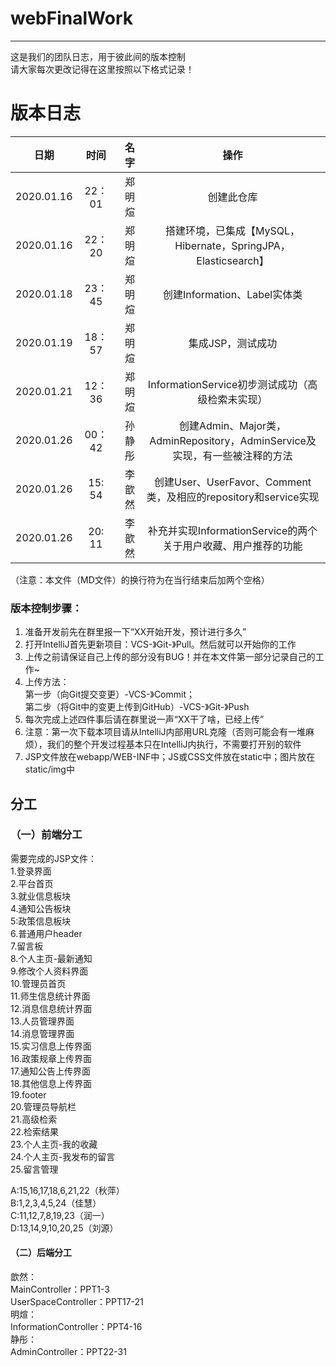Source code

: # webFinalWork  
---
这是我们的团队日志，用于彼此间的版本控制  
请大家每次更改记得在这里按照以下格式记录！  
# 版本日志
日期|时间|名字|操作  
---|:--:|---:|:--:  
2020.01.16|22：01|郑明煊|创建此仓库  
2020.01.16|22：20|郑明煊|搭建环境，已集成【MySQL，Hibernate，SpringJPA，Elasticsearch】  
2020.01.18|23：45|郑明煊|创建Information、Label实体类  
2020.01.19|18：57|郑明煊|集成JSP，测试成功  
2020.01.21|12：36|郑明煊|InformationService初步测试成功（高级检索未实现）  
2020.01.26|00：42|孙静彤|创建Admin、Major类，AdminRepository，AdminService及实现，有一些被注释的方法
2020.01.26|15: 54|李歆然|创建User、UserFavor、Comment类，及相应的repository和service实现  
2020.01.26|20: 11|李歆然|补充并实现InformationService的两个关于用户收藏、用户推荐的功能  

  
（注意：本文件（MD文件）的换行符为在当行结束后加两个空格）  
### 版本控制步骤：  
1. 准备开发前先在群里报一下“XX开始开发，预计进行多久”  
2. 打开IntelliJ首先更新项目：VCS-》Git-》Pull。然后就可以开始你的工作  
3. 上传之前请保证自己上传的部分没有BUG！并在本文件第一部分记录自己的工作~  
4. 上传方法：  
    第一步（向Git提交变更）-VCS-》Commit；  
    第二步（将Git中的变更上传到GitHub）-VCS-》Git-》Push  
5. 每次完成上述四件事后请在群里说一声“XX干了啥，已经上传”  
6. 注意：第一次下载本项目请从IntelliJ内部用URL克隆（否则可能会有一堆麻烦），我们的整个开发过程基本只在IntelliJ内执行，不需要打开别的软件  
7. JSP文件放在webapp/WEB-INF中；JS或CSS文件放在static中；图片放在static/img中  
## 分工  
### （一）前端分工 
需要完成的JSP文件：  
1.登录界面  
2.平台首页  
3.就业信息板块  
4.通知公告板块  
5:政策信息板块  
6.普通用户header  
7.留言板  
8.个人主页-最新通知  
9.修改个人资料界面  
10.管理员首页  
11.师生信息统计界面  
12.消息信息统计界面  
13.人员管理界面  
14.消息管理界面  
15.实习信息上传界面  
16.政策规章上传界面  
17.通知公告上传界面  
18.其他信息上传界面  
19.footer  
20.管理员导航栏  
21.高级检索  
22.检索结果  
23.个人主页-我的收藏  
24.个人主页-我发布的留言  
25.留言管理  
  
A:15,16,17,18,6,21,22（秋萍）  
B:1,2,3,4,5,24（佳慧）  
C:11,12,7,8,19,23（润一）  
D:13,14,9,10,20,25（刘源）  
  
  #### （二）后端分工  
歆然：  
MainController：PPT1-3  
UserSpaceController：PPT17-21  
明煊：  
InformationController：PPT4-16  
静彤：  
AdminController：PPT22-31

═══

(WHAT THIS TASK INVOLVES): In the records above, find each line holding "个人主页" and copy it.

(RESPONSE FOR THIS EXERCISE):
8.个人主页-最新通知  
23.个人主页-我的收藏  
24.个人主页-我发布的留言  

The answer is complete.